◆ Task requirements: Sort through the data and copy the lines holding the word "with".

--

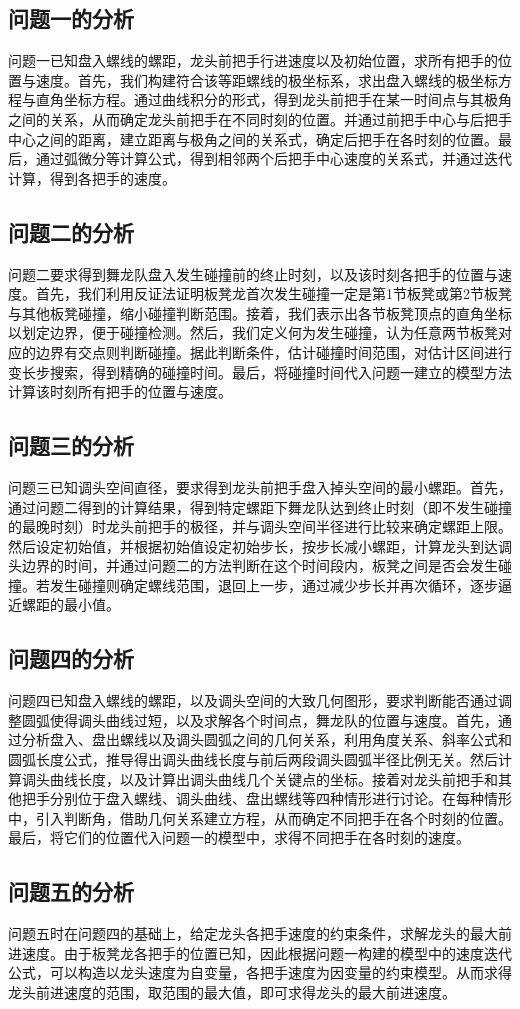 \documentclass[../main.tex]{subfiles}
\begin{document}
  \subsection{问题一的分析}
  问题一已知盘入螺线的螺距，龙头前把手行进速度以及初始位置，求所有把手的位置与速度。首先，我们构建符合该等距螺线的极坐标系，求出盘入螺线的极坐标方程与直角坐标方程。通过曲线积分的形式，得到龙头前把手在某一时间点与其极角之间的关系，从而确定龙头前把手在不同时刻的位置。并通过前把手中心与后把手中心之间的距离，建立距离与极角之间的关系式，确定后把手在各时刻的位置。最后，通过弧微分等计算公式，得到相邻两个后把手中心速度的关系式，并通过迭代计算，得到各把手的速度。
  \subsection{问题二的分析}
  问题二要求得到舞龙队盘入发生碰撞前的终止时刻，以及该时刻各把手的位置与速度。首先，我们利用反证法证明板凳龙首次发生碰撞一定是第1节板凳或第2节板凳与其他板凳碰撞，缩小碰撞判断范围。接着，我们表示出各节板凳顶点的直角坐标以划定边界，便于碰撞检测。然后，我们定义何为发生碰撞，认为任意两节板凳对应的边界有交点则判断碰撞。据此判断条件，估计碰撞时间范围，对估计区间进行变长步搜索，得到精确的碰撞时间。最后，将碰撞时间代入问题一建立的模型方法计算该时刻所有把手的位置与速度。
  \subsection{问题三的分析}
  问题三已知调头空间直径，要求得到龙头前把手盘入掉头空间的最小螺距。首先，通过问题二得到的计算结果，得到特定螺距下舞龙队达到终止时刻（即不发生碰撞的最晚时刻）时龙头前把手的极径，并与调头空间半径进行比较来确定螺距上限。然后设定初始值，并根据初始值设定初始步长，按步长减小螺距，计算龙头到达调头边界的时间，并通过问题二的方法判断在这个时间段内，板凳之间是否会发生碰撞。若发生碰撞则确定螺线范围，退回上一步，通过减少步长并再次循环，逐步逼近螺距的最小值。
  \subsection{问题四的分析}
  问题四已知盘入螺线的螺距，以及调头空间的大致几何图形，要求判断能否通过调整圆弧使得调头曲线过短，以及求解各个时间点，舞龙队的位置与速度。首先，通过分析盘入、盘出螺线以及调头圆弧之间的几何关系，利用角度关系、斜率公式和圆弧长度公式，推导得出调头曲线长度与前后两段调头圆弧半径比例无关。然后计算调头曲线长度，以及计算出调头曲线几个关键点的坐标。接着对龙头前把手和其他把手分别位于盘入螺线、调头曲线、盘出螺线等四种情形进行讨论。在每种情形中，引入判断角，借助几何关系建立方程，从而确定不同把手在各个时刻的位置。最后，将它们的位置代入问题一的模型中，求得不同把手在各时刻的速度。
  \subsection{问题五的分析}
  问题五时在问题四的基础上，给定龙头各把手速度的约束条件，求解龙头的最大前进速度。由于板凳龙各把手的位置已知，因此根据问题一构建的模型中的速度迭代公式，可以构造以龙头速度为自变量，各把手速度为因变量的约束模型。从而求得龙头前进速度的范围，取范围的最大值，即可求得龙头的最大前进速度。
  
\end{document}
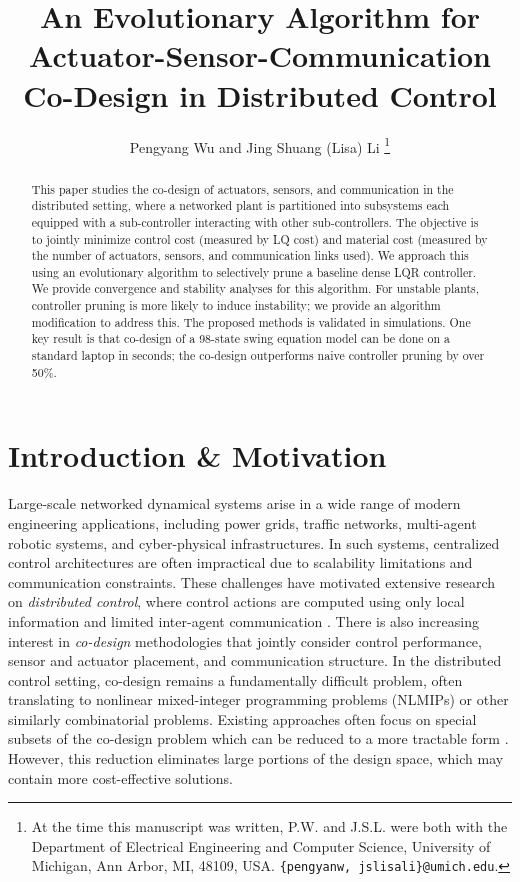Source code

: \documentclass[letterpaper, 10pt, conference]{ieeeconf}
\begin{document}
\newcommand{\Red}[1]{\textcolor{red}{[{#1}]}}

\title{\LARGE \bf
An Evolutionary Algorithm for Actuator-Sensor-Communication Co-Design in Distributed Control
}
\author{Pengyang Wu and Jing Shuang (Lisa) Li%
\thanks{At the time this manuscript was written, P.W. and J.S.L. were both with the Department of Electrical Engineering and Computer Science, University of Michigan, Ann Arbor, MI, 48109, USA.
        {\tt\small \{pengyanw, jslisali\}@umich.edu}.    }%
}

\maketitle

\begin{abstract}
This paper studies the co-design of actuators, sensors, and communication in the distributed setting, where a networked plant is partitioned into subsystems each equipped with a sub-controller interacting with other sub-controllers. The objective is to jointly minimize control cost (measured by LQ cost) and material cost (measured by the number of actuators, sensors, and communication links used). We approach this using an evolutionary algorithm to selectively prune a baseline dense LQR controller. We provide convergence and stability analyses for this algorithm. For unstable plants, controller pruning is more likely to induce instability; we provide an algorithm modification to address this. The proposed methods is validated in simulations. One key result is that co-design of a 98-state swing equation model can be done on a standard laptop in seconds; the co-design outperforms naive controller pruning by over 50\%.
\end{abstract}

\section{Introduction \& Motivation}
Large-scale networked dynamical systems arise in a wide range of modern engineering applications, including power grids, traffic networks, multi-agent robotic systems, and cyber-physical infrastructures. In such systems, centralized control architectures are often impractical due to scalability limitations and communication constraints. These challenges have motivated extensive research on \emph{distributed control}, where control actions are computed using only local information and limited inter-agent communication \cite{9535262, anderson2019system, shin}. There is also increasing interest in \emph{co-design} methodologies that jointly consider control performance, sensor and actuator placement, and communication structure. In the distributed control setting, co-design remains a fundamentally difficult problem, often translating to nonlinear mixed-integer programming problems (NLMIPs) or other similarly combinatorial problems. Existing approaches often focus on special subsets of the co-design problem which can be reduced to a more tractable form \cite{Pequito2015, Jiang2016, Moothedath2019, Singh2021}. However, this reduction eliminates large portions of the design space, which may contain more cost-effective solutions. 
\end{document}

--

◆ Result for this exercise:
\thanks{At the time this manuscript was written, P.W. and J.S.L. were both with the Department of Electrical Engineering and Computer Science, University of Michigan, Ann Arbor, MI, 48109, USA.
This paper studies the co-design of actuators, sensors, and communication in the distributed setting, where a networked plant is partitioned into subsystems each equipped with a sub-controller interacting with other sub-controllers. The objective is to jointly minimize control cost (measured by LQ cost) and material cost (measured by the number of actuators, sensors, and communication links used). We approach this using an evolutionary algorithm to selectively prune a baseline dense LQR controller. We provide convergence and stability analyses for this algorithm. For unstable plants, controller pruning is more likely to induce instability; we provide an algorithm modification to address this. The proposed methods is validated in simulations. One key result is that co-design of a 98-state swing equation model can be done on a standard laptop in seconds; the co-design outperforms naive controller pruning by over 50\%.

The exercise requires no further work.